Verwaltungsgerichtshof
20.09.2011
2009/01/0028
Die Staatsbürgerschaftsbehörde geht im Ergebnis zutreffend davon aus, dass bereits zwei bestimmte Geschwindigkeitsübertretungen - im Beschwerdefall Überschreitungen der zulässigen Höchstgeschwindigkeit von jeweils 100 km/h um 54 bzw. 40 km/h - das Verleihungshindernis des Paragraph 10, Absatz eins, Ziffer 6, StbG verwirklichen.

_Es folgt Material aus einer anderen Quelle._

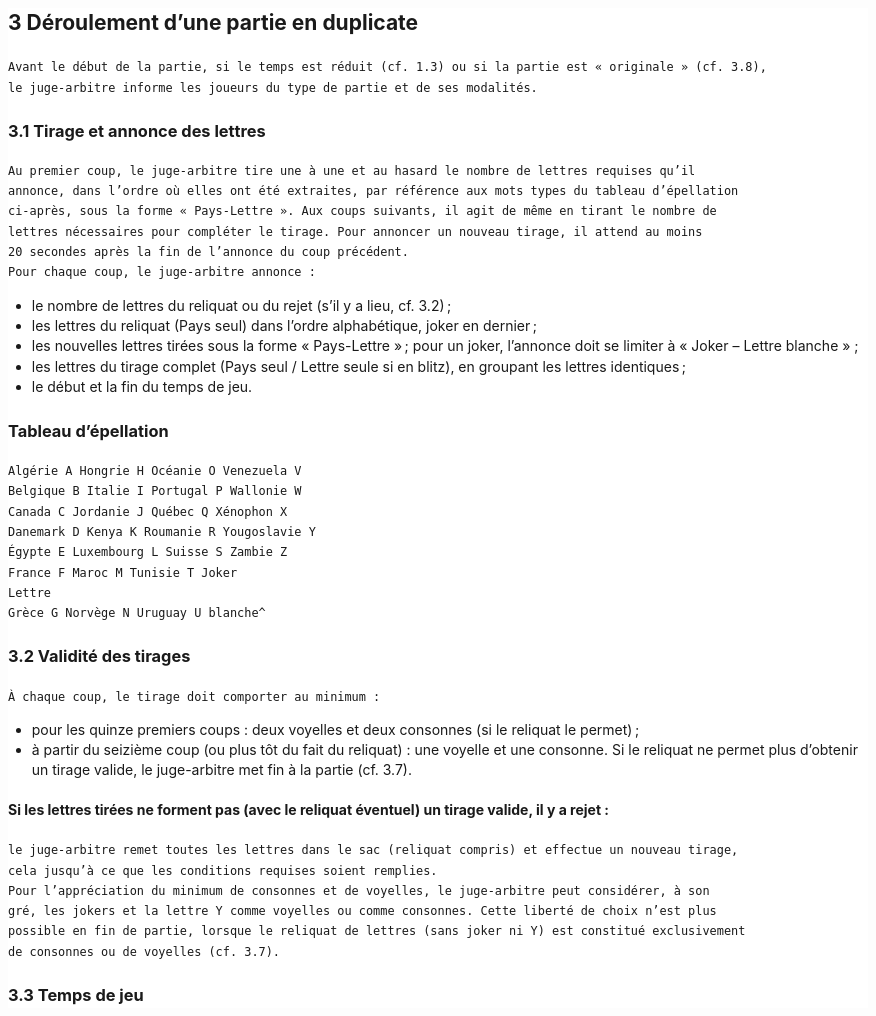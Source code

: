 ## 3 Déroulement d’une partie en duplicate

```
Avant le début de la partie, si le temps est réduit (cf. 1.3) ou si la partie est « originale » (cf. 3.8),
le juge-arbitre informe les joueurs du type de partie et de ses modalités.
```
### 3.1 Tirage et annonce des lettres

```
Au premier coup, le juge-arbitre tire une à une et au hasard le nombre de lettres requises qu’il
annonce, dans l’ordre où elles ont été extraites, par référence aux mots types du tableau d’épellation
ci-après, sous la forme « Pays-Lettre ». Aux coups suivants, il agit de même en tirant le nombre de
lettres nécessaires pour compléter le tirage. Pour annoncer un nouveau tirage, il attend au moins
20 secondes après la fin de l’annonce du coup précédent.
Pour chaque coup, le juge-arbitre annonce :
```
- le nombre de lettres du reliquat ou du rejet (s’il y a lieu, cf. 3.2) ;
- les lettres du reliquat (Pays seul) dans l’ordre alphabétique, joker en dernier ;
- les nouvelles lettres tirées sous la forme « Pays-Lettre » ; pour un joker, l’annonce doit se
    limiter à « Joker – Lettre blanche » ;
- les lettres du tirage complet (Pays seul / Lettre seule si en blitz),
    en groupant les lettres identiques ;
- le début et la fin du temps de jeu.


### Tableau d’épellation

```
Algérie A Hongrie H Océanie O Venezuela V
Belgique B Italie I Portugal P Wallonie W
Canada C Jordanie J Québec Q Xénophon X
Danemark D Kenya K Roumanie R Yougoslavie Y
Égypte E Luxembourg L Suisse S Zambie Z
France F Maroc M Tunisie T Joker
Lettre
Grèce G Norvège N Uruguay U blanche^
```
### 3.2 Validité des tirages

```
À chaque coup, le tirage doit comporter au minimum :
```
- pour les quinze premiers coups : deux voyelles et deux consonnes (si le reliquat le permet) ;
- à partir du seizième coup (ou plus tôt du fait du reliquat) : une voyelle et une consonne.
Si le reliquat ne permet plus d’obtenir un tirage valide, le juge-arbitre met fin à la partie (cf. 3.7).

#### Si les lettres tirées ne forment pas (avec le reliquat éventuel) un tirage valide, il y a rejet :

```
le juge-arbitre remet toutes les lettres dans le sac (reliquat compris) et effectue un nouveau tirage,
cela jusqu’à ce que les conditions requises soient remplies.
Pour l’appréciation du minimum de consonnes et de voyelles, le juge-arbitre peut considérer, à son
gré, les jokers et la lettre Y comme voyelles ou comme consonnes. Cette liberté de choix n’est plus
possible en fin de partie, lorsque le reliquat de lettres (sans joker ni Y) est constitué exclusivement
de consonnes ou de voyelles (cf. 3.7).
```
### 3.3 Temps de jeu
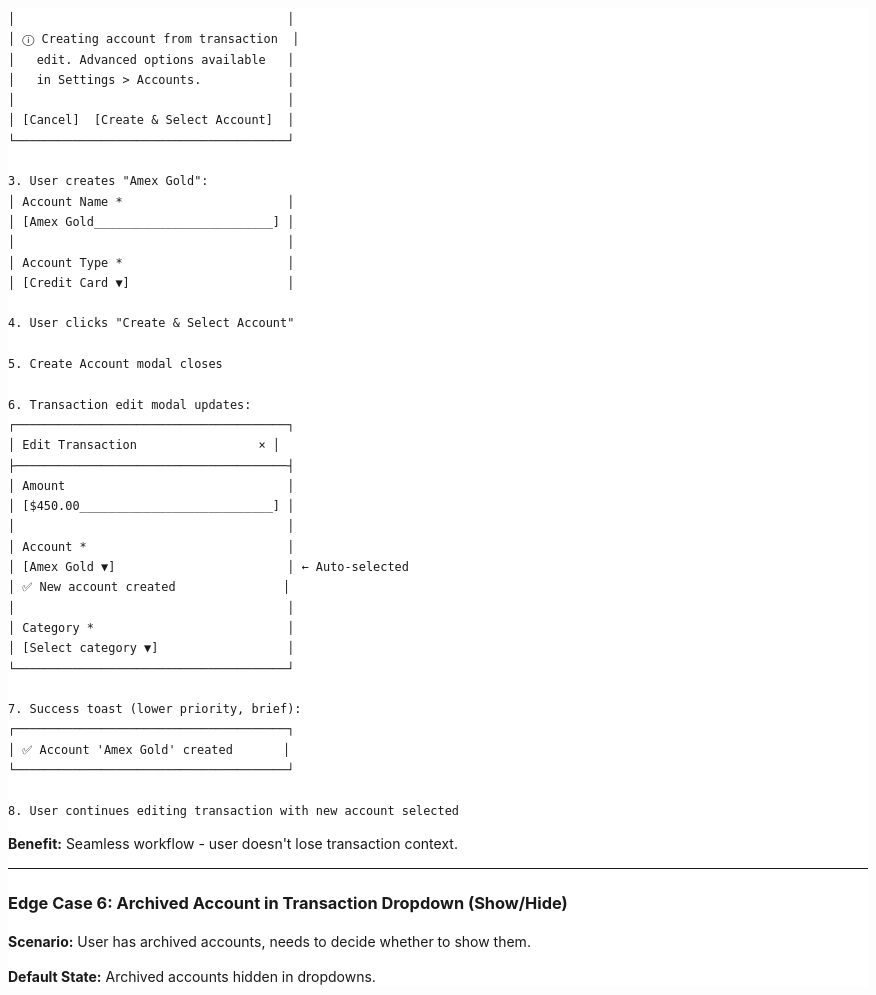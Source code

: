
 ```
│                                      │
│ ⓘ Creating account from transaction  │
│   edit. Advanced options available   │
│   in Settings > Accounts.            │
│                                      │
│ [Cancel]  [Create & Select Account]  │
└──────────────────────────────────────┘

3. User creates "Amex Gold":
│ Account Name *                       │
│ [Amex Gold_________________________] │
│                                      │
│ Account Type *                       │
│ [Credit Card ▼]                      │

4. User clicks "Create & Select Account"

5. Create Account modal closes

6. Transaction edit modal updates:
┌──────────────────────────────────────┐
│ Edit Transaction                 × │
├──────────────────────────────────────┤
│ Amount                               │
│ [$450.00___________________________] │
│                                      │
│ Account *                            │
│ [Amex Gold ▼]                        │ ← Auto-selected
│ ✅ New account created               │
│                                      │
│ Category *                           │
│ [Select category ▼]                  │
└──────────────────────────────────────┘

7. Success toast (lower priority, brief):
┌──────────────────────────────────────┐
│ ✅ Account 'Amex Gold' created       │
└──────────────────────────────────────┘

8. User continues editing transaction with new account selected
```

**Benefit:** Seamless workflow - user doesn't lose transaction context.

---

### Edge Case 6: Archived Account in Transaction Dropdown (Show/Hide)

**Scenario:** User has archived accounts, needs to decide whether to show them.

**Default State:** Archived accounts hidden in dropdowns.
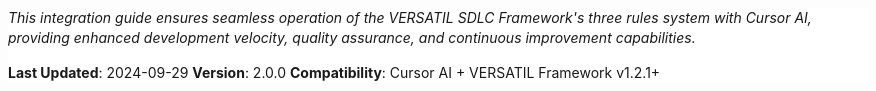 
*This integration guide ensures seamless operation of the VERSATIL SDLC Framework's three rules system with Cursor AI, providing enhanced development velocity, quality assurance, and continuous improvement capabilities.*

**Last Updated**: 2024-09-29
**Version**: 2.0.0
**Compatibility**: Cursor AI + VERSATIL Framework v1.2.1+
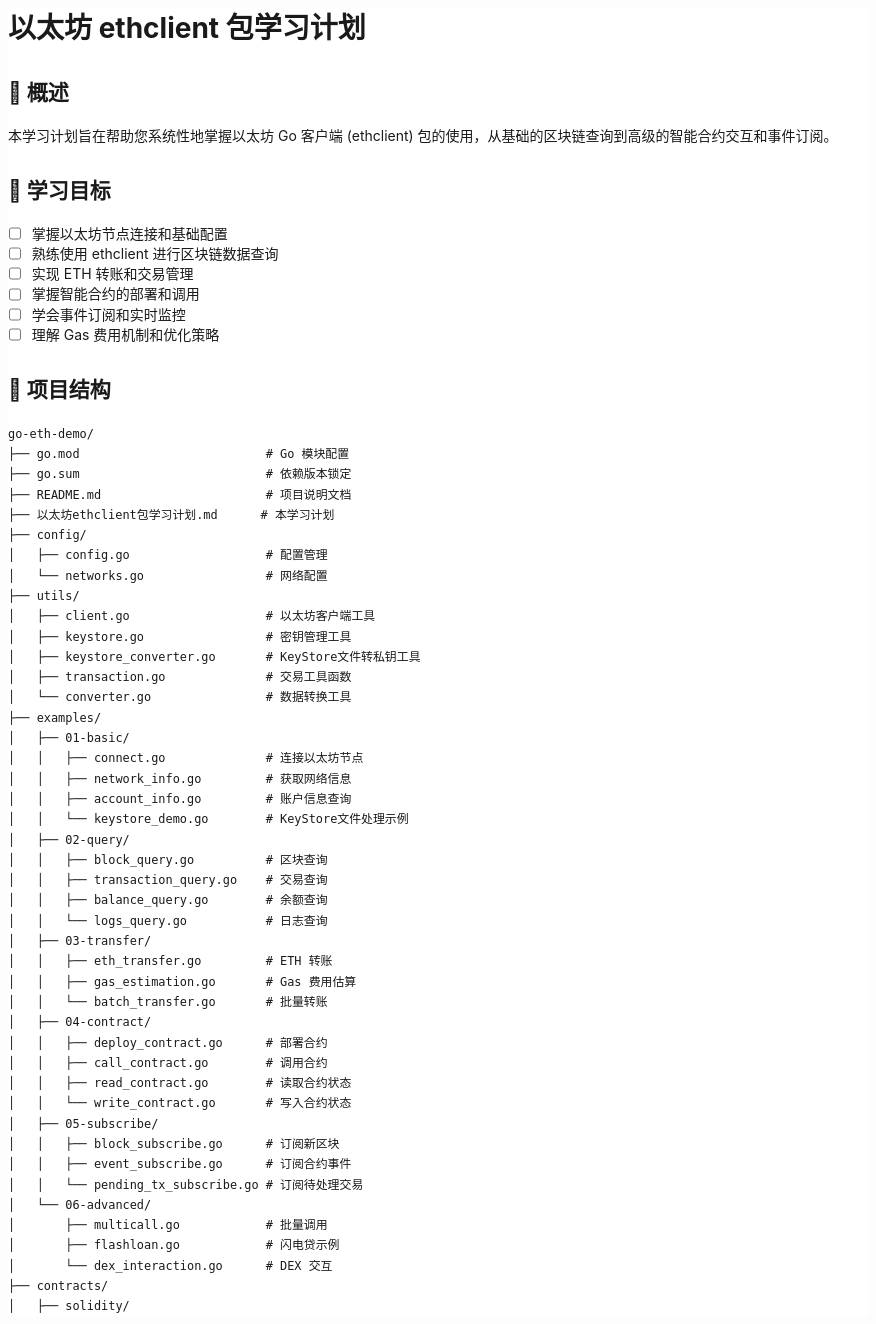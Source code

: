 # 以太坊 ethclient 包学习计划

## 📖 概述

本学习计划旨在帮助您系统性地掌握以太坊 Go 客户端 (ethclient) 包的使用，从基础的区块链查询到高级的智能合约交互和事件订阅。

## 🎯 学习目标

- [ ] 掌握以太坊节点连接和基础配置
- [ ] 熟练使用 ethclient 进行区块链数据查询
- [ ] 实现 ETH 转账和交易管理
- [ ] 掌握智能合约的部署和调用
- [ ] 学会事件订阅和实时监控
- [ ] 理解 Gas 费用机制和优化策略

## 📁 项目结构

```
go-eth-demo/
├── go.mod                          # Go 模块配置
├── go.sum                          # 依赖版本锁定
├── README.md                       # 项目说明文档
├── 以太坊ethclient包学习计划.md      # 本学习计划
├── config/
│   ├── config.go                   # 配置管理
│   └── networks.go                 # 网络配置
├── utils/
│   ├── client.go                   # 以太坊客户端工具
│   ├── keystore.go                 # 密钥管理工具
│   ├── keystore_converter.go       # KeyStore文件转私钥工具
│   ├── transaction.go              # 交易工具函数
│   └── converter.go                # 数据转换工具
├── examples/
│   ├── 01-basic/
│   │   ├── connect.go              # 连接以太坊节点
│   │   ├── network_info.go         # 获取网络信息
│   │   ├── account_info.go         # 账户信息查询
│   │   └── keystore_demo.go        # KeyStore文件处理示例
│   ├── 02-query/
│   │   ├── block_query.go          # 区块查询
│   │   ├── transaction_query.go    # 交易查询
│   │   ├── balance_query.go        # 余额查询
│   │   └── logs_query.go           # 日志查询
│   ├── 03-transfer/
│   │   ├── eth_transfer.go         # ETH 转账
│   │   ├── gas_estimation.go       # Gas 费用估算
│   │   └── batch_transfer.go       # 批量转账
│   ├── 04-contract/
│   │   ├── deploy_contract.go      # 部署合约
│   │   ├── call_contract.go        # 调用合约
│   │   ├── read_contract.go        # 读取合约状态
│   │   └── write_contract.go       # 写入合约状态
│   ├── 05-subscribe/
│   │   ├── block_subscribe.go      # 订阅新区块
│   │   ├── event_subscribe.go      # 订阅合约事件
│   │   └── pending_tx_subscribe.go # 订阅待处理交易
│   └── 06-advanced/
│       ├── multicall.go            # 批量调用
│       ├── flashloan.go            # 闪电贷示例
│       └── dex_interaction.go      # DEX 交互
├── contracts/
│   ├── solidity/
```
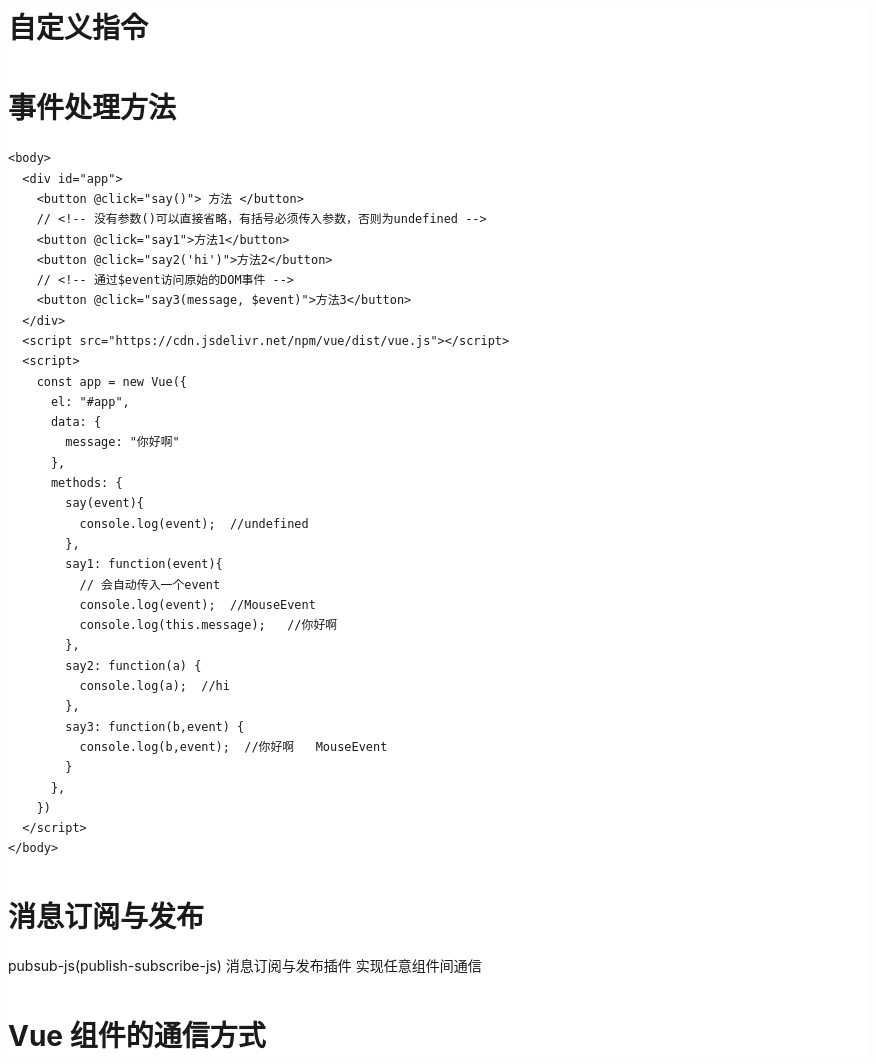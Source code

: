# 自定义指令

# 事件处理方法

```vue
<body>
  <div id="app">
    <button @click="say()"> 方法 </button>
    // <!-- 没有参数()可以直接省略，有括号必须传入参数，否则为undefined -->
    <button @click="say1">方法1</button>
    <button @click="say2('hi')">方法2</button>
    // <!-- 通过$event访问原始的DOM事件 -->
    <button @click="say3(message, $event)">方法3</button>
  </div>
  <script src="https://cdn.jsdelivr.net/npm/vue/dist/vue.js"></script>
  <script>
    const app = new Vue({
      el: "#app",
      data: {
        message: "你好啊"
      },
      methods: {
        say(event){
          console.log(event);  //undefined
        },
        say1: function(event){
          // 会自动传入一个event
          console.log(event);  //MouseEvent
          console.log(this.message);   //你好啊
        },
        say2: function(a) {
          console.log(a);  //hi
        },
        say3: function(b,event) {
          console.log(b,event);  //你好啊   MouseEvent
        }
      },
    })
  </script>
</body>
```

# 消息订阅与发布

pubsub-js(publish-subscribe-js) 消息订阅与发布插件 实现任意组件间通信

# Vue 组件的通信方式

Das Argument des Verleihungswerbers, dass die dabei jeweils übertretene Geschwindigkeitsbeschränkung nach dem Immissionsschutzgesetz-Luft "in erster Linie dem Immissionsschutz" diene, greift insofern zu kurz, als die gegenständlichen Geschwindigkeitsübertretungen jedenfalls auch eine gravierende Gefährdung der Ordnung und Sicherheit des Straßenverkehrs darstellen. (Hier: Erhebliche Geschwindigkeitsüberschreitungen durch einen Berufskraftfahrer, Entziehung der Lenkberechtigung für zwei Wochen, kurzer Zeitraum des Wohlverhaltens bei Erlassung des über den Antrag auf Verleihung der Staatsbürgerschaft absprechenden Bescheides, gerechtfertigte negative Zukunftsprognose - Hinweis E 18. Februar 2011, Zl. 2009/01/0029.)